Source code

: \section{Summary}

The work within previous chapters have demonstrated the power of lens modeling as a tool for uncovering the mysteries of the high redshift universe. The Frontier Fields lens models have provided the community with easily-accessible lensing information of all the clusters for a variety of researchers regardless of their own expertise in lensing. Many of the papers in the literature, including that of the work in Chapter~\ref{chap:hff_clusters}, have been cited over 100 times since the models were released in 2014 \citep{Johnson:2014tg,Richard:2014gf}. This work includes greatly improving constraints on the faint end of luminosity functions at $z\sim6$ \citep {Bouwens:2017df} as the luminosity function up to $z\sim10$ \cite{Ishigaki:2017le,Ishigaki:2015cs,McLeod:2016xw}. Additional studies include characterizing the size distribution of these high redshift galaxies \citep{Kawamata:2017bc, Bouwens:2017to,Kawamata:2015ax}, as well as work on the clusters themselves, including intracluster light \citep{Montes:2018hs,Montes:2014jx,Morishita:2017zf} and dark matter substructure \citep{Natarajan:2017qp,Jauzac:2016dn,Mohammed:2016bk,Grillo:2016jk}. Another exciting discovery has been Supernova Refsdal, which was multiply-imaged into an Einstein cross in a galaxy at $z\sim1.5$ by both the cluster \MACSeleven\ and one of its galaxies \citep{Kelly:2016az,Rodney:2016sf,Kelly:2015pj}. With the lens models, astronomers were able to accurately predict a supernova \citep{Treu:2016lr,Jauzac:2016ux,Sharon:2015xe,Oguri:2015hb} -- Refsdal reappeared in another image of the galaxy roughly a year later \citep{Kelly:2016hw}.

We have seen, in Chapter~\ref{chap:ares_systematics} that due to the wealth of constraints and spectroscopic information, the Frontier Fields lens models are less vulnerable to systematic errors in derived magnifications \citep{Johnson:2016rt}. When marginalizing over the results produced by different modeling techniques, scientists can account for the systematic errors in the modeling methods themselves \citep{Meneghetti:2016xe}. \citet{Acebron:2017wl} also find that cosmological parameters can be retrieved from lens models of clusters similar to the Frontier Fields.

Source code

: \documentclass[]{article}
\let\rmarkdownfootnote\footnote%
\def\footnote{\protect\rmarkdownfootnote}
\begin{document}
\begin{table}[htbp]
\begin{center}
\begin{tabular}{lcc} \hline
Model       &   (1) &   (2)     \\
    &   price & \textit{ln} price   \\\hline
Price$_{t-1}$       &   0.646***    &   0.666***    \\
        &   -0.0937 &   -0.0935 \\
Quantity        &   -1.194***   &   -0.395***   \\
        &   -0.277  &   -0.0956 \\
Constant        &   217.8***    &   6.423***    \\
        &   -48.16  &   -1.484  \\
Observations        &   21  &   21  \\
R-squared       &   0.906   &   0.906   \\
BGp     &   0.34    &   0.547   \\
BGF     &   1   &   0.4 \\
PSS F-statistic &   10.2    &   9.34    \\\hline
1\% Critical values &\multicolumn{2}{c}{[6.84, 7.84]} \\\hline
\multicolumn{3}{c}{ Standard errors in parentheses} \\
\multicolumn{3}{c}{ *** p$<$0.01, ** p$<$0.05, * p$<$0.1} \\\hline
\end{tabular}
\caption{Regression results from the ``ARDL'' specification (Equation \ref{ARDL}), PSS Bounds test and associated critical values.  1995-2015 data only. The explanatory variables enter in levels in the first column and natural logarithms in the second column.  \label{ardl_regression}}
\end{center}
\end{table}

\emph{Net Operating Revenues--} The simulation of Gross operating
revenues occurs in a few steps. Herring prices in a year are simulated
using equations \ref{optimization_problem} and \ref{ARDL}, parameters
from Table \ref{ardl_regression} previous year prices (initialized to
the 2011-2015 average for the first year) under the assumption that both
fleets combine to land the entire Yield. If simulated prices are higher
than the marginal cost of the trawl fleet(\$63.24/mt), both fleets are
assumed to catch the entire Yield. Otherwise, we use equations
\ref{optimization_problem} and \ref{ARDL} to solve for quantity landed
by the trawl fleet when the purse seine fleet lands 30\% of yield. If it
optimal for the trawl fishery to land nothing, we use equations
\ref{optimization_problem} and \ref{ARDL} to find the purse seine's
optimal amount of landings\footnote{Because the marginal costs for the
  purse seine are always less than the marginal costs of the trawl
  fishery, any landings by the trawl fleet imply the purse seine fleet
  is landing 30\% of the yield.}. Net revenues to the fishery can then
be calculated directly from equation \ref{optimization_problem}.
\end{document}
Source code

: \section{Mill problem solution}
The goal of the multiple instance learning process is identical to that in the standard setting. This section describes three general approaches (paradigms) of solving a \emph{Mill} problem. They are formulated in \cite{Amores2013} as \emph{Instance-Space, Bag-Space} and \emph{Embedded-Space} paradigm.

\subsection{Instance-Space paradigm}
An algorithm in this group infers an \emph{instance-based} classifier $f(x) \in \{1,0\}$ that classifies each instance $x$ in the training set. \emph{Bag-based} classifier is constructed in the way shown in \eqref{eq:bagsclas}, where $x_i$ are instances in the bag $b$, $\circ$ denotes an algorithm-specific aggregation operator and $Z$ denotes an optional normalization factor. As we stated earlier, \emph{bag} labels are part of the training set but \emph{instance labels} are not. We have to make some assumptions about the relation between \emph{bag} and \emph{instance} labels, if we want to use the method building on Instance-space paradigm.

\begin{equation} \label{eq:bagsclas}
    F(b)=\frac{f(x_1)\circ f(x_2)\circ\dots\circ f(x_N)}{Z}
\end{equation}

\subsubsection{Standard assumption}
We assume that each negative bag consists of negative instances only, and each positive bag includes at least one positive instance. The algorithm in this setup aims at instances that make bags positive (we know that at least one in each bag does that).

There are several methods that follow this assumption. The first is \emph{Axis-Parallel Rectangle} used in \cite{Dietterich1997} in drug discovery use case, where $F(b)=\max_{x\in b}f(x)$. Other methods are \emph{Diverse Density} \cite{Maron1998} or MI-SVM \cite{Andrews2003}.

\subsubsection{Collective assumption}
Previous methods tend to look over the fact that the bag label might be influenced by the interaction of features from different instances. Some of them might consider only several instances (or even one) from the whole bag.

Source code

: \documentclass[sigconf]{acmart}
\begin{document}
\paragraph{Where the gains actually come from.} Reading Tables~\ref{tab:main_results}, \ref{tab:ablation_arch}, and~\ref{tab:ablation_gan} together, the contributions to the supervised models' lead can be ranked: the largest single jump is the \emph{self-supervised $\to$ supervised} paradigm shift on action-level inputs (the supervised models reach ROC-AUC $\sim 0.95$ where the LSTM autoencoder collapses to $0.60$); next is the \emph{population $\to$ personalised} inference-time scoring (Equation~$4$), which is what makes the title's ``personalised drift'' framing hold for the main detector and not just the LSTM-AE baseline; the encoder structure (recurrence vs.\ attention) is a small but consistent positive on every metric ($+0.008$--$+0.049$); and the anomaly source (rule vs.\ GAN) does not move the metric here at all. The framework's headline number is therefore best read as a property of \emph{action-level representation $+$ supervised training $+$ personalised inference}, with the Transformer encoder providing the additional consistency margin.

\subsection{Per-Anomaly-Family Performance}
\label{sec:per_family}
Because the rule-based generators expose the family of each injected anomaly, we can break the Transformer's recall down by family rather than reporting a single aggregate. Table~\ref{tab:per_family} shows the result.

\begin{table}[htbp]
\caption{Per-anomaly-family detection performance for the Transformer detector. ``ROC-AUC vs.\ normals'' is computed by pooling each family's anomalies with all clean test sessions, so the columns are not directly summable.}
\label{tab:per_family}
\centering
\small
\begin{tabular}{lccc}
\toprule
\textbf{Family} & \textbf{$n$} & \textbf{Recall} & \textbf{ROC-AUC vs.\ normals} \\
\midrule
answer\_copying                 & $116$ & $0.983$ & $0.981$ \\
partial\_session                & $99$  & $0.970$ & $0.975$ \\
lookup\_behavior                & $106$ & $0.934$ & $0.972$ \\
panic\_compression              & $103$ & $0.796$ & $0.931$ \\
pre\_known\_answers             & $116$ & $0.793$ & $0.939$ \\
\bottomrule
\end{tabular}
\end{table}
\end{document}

▬▬▬▬▬▬▬▬▬▬

* [HOW TO COMPLETE THIS TASK] Above are records; say how many of their lines contain the word "fleets", giving only the number.

* [EXERCISE ANSWER] 2